List every line below containing "вольные".
* * * * * * *
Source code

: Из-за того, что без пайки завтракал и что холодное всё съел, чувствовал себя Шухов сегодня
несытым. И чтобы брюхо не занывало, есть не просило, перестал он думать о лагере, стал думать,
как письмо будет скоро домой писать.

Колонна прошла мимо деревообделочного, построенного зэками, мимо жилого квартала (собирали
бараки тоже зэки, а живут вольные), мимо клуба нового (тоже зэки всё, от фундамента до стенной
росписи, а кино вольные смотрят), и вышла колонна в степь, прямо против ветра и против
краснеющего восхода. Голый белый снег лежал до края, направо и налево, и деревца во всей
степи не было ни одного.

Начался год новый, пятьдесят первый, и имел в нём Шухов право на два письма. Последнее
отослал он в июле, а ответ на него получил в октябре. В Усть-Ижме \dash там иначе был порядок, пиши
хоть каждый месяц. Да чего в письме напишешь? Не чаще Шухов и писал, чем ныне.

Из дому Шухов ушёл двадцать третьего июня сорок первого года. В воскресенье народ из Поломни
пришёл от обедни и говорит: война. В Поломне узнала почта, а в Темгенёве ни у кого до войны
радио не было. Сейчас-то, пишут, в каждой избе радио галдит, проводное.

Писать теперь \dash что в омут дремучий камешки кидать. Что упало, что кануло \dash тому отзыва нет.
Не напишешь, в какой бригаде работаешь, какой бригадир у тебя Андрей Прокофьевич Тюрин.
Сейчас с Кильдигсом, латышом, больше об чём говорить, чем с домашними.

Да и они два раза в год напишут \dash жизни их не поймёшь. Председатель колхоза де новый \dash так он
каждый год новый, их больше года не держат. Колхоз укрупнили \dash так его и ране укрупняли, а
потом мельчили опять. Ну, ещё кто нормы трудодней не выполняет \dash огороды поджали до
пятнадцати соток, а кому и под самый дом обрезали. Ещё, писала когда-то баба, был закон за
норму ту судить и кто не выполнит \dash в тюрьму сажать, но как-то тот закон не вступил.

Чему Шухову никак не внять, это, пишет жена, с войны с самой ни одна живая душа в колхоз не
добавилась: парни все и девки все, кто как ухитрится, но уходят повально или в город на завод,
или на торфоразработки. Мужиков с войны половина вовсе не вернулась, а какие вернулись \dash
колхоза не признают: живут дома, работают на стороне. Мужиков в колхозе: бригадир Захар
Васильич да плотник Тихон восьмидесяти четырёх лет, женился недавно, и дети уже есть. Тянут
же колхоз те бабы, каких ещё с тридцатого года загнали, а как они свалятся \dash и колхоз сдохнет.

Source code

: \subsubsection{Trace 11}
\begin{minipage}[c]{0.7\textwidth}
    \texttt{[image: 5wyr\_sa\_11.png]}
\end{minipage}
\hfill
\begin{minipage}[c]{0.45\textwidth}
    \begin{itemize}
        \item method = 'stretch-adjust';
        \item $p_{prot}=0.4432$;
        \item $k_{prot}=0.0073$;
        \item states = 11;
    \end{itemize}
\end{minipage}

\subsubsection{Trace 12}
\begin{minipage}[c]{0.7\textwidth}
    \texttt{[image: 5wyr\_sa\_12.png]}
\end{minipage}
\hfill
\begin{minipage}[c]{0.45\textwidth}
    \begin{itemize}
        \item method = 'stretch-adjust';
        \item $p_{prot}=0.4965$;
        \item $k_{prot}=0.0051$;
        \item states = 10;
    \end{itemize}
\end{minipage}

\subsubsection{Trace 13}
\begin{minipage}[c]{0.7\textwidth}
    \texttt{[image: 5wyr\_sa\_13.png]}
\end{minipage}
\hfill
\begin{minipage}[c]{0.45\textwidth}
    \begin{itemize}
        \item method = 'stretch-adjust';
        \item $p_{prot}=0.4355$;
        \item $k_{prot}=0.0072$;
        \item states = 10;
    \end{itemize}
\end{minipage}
* * * * * * *
Solution to the problem:
бараки тоже зэки, а живут вольные), мимо клуба нового (тоже зэки всё, от фундамента до стенной
росписи, а кино вольные смотрят), и вышла колонна в степь, прямо против ветра и против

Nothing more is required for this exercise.